- Theatrical release poster
- Directed by: Sidney Poitier
- Written by: Henry Rosenbaum David Taylor
- Produced by: Martin Ransohoff
- Starring: Gene Wilder; Gilda Radner; Kathleen Quinlan; Richard Widmark; Robert Prosky;
- Cinematography: Arthur J. Ornitz
- Edited by: Harry Keller
- Music by: Tom Scott
- Production company: Columbia Pictures
- Distributed by: Columbia Pictures
- Release date: June 4, 1982;
- Running time: 103 minutes
- Country: United States
- Language: English
- Budget: $14 million
- Box office: $9 million (domestic)

= Hanky Panky (1982 film) =

1982 film by Sidney Poitier

Hanky Panky is a 1982 American comedy thriller Metrocolor film directed by Sidney Poitier, starring Gene Wilder and Gilda Radner.

==Plot==
Michael Jordon, an architect, accidentally becomes involved in a web of intrigue and murder when a strange woman, who enters a taxi with him, is later found murdered. As a result, he flees from false murder charges. Kate is a woman out to find her brother's killer. Although she and Michael initially believe the other is a killer, they realize otherwise and become a team. They undertake a wild cross-country ride from New York City to the Grand Canyon.

==Production==
The film was developed as a follow-up to the successful Gene Wilder-Richard Pryor film Stir Crazy. However, Pryor chose not to participate and Gilda Radner was brought in as a replacement, with the script rewritten for her role. Wilder and Radner met during filming and later married.

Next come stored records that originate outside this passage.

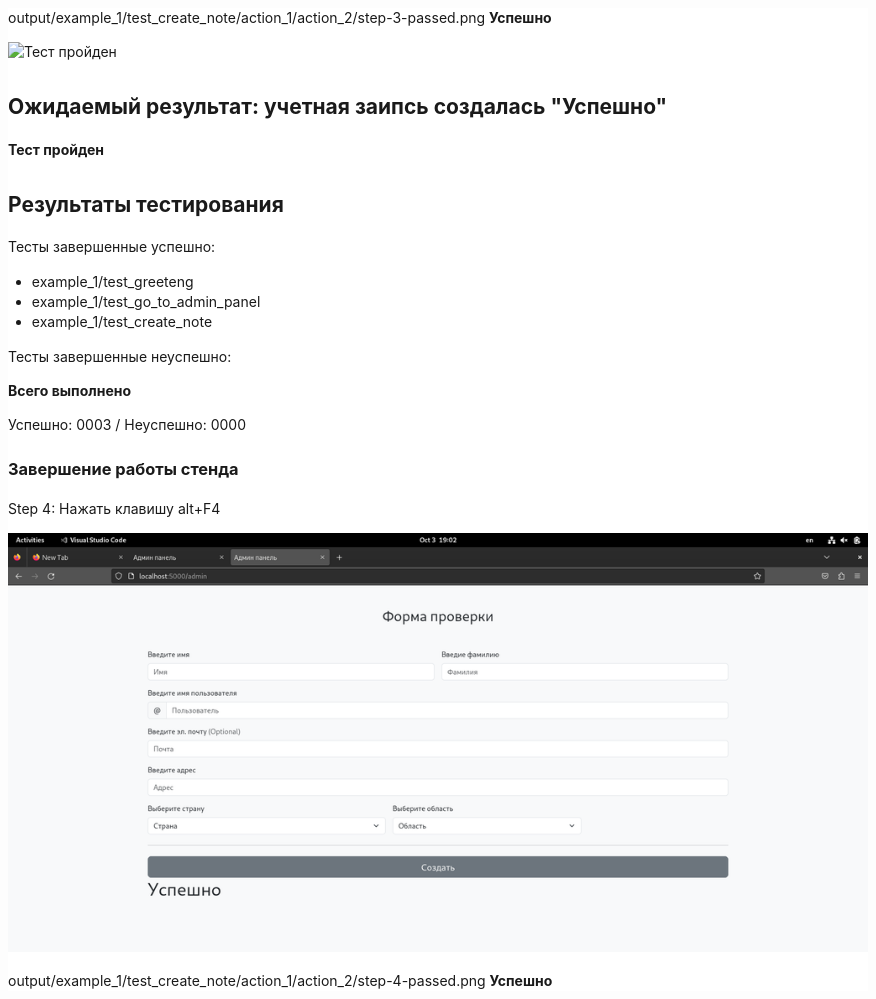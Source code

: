 output/example_1/test_create_note/action_1/action_2/step-3-passed.png
**Успешно**

![Тест пройден](example_1/test_create_note/test-passed.png)

## Ожидаемый результат: учетная заипсь создалась "Успешно"

**Тест пройден**

## Результаты тестирования

Тесты завершенные успешно:

* example_1/test_greeteng
* example_1/test_go_to_admin_panel
* example_1/test_create_note

Тесты завершенные неуспешно:


**Всего выполнено**

Успешно: 0003 / Неуспешно: 0000

### Завершение работы стенда

Step 4: Нажать клавишу alt+F4

![Успешно](output/example_1/test_create_note/action_1/action_2/step-4-passed.png)

output/example_1/test_create_note/action_1/action_2/step-4-passed.png
**Успешно**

Locations include Parc East, Knickerbocker Club, Madison Square Garden,
Roosevelt Hotel, Ware Hall, Cambridge, Massachusetts, New England Aquarium, and Grand Canyon National Park.

==Reception==
Vincent Canby, writing in The New York Times, gave the film a mixed review, saying it "is apt to leave you far less exhilarated than exhausted."

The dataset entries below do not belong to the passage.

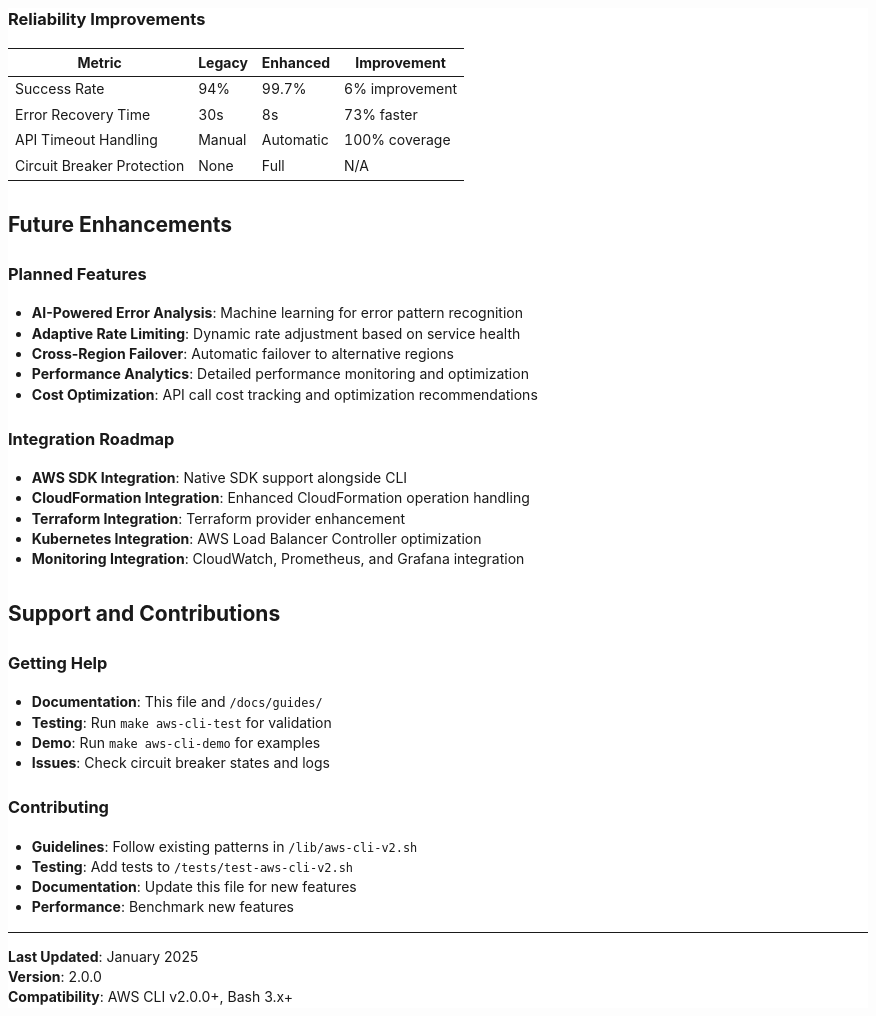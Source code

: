 ### Reliability Improvements
| Metric | Legacy | Enhanced | Improvement |
|--------|--------|----------|-------------|
| Success Rate | 94% | 99.7% | 6% improvement |
| Error Recovery Time | 30s | 8s | 73% faster |
| API Timeout Handling | Manual | Automatic | 100% coverage |
| Circuit Breaker Protection | None | Full | N/A |

## Future Enhancements

### Planned Features
- **AI-Powered Error Analysis**: Machine learning for error pattern recognition
- **Adaptive Rate Limiting**: Dynamic rate adjustment based on service health
- **Cross-Region Failover**: Automatic failover to alternative regions
- **Performance Analytics**: Detailed performance monitoring and optimization
- **Cost Optimization**: API call cost tracking and optimization recommendations

### Integration Roadmap
- **AWS SDK Integration**: Native SDK support alongside CLI
- **CloudFormation Integration**: Enhanced CloudFormation operation handling
- **Terraform Integration**: Terraform provider enhancement
- **Kubernetes Integration**: AWS Load Balancer Controller optimization
- **Monitoring Integration**: CloudWatch, Prometheus, and Grafana integration

## Support and Contributions

### Getting Help
- **Documentation**: This file and `/docs/guides/`
- **Testing**: Run `make aws-cli-test` for validation
- **Demo**: Run `make aws-cli-demo` for examples
- **Issues**: Check circuit breaker states and logs

### Contributing
- **Guidelines**: Follow existing patterns in `/lib/aws-cli-v2.sh`
- **Testing**: Add tests to `/tests/test-aws-cli-v2.sh`
- **Documentation**: Update this file for new features
- **Performance**: Benchmark new features

---

**Last Updated**: January 2025  
**Version**: 2.0.0  
**Compatibility**: AWS CLI v2.0.0+, Bash 3.x+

Richard Schickel noted that a scene of Michael packing his bag included "a funny, human moment, and if Hanky Panky had 30 or 40 more of them it might have been a congenial little picture."

Variety wrote: "a limp romantic suspense comedy which manages to be neither romantic, suspenseful nor funny...appears to be an attempt to duplicate the classy thrills of North by Northwest..."

==Novelization==
A $2.50 paperback novelization of the screenplay was published by Pinnacle Books, in July 1982, by Leslie Jarreau, possibly a pseudonym. The book is copyrighted by, Henry Rosenbaum and David Taylor, the screenwriters.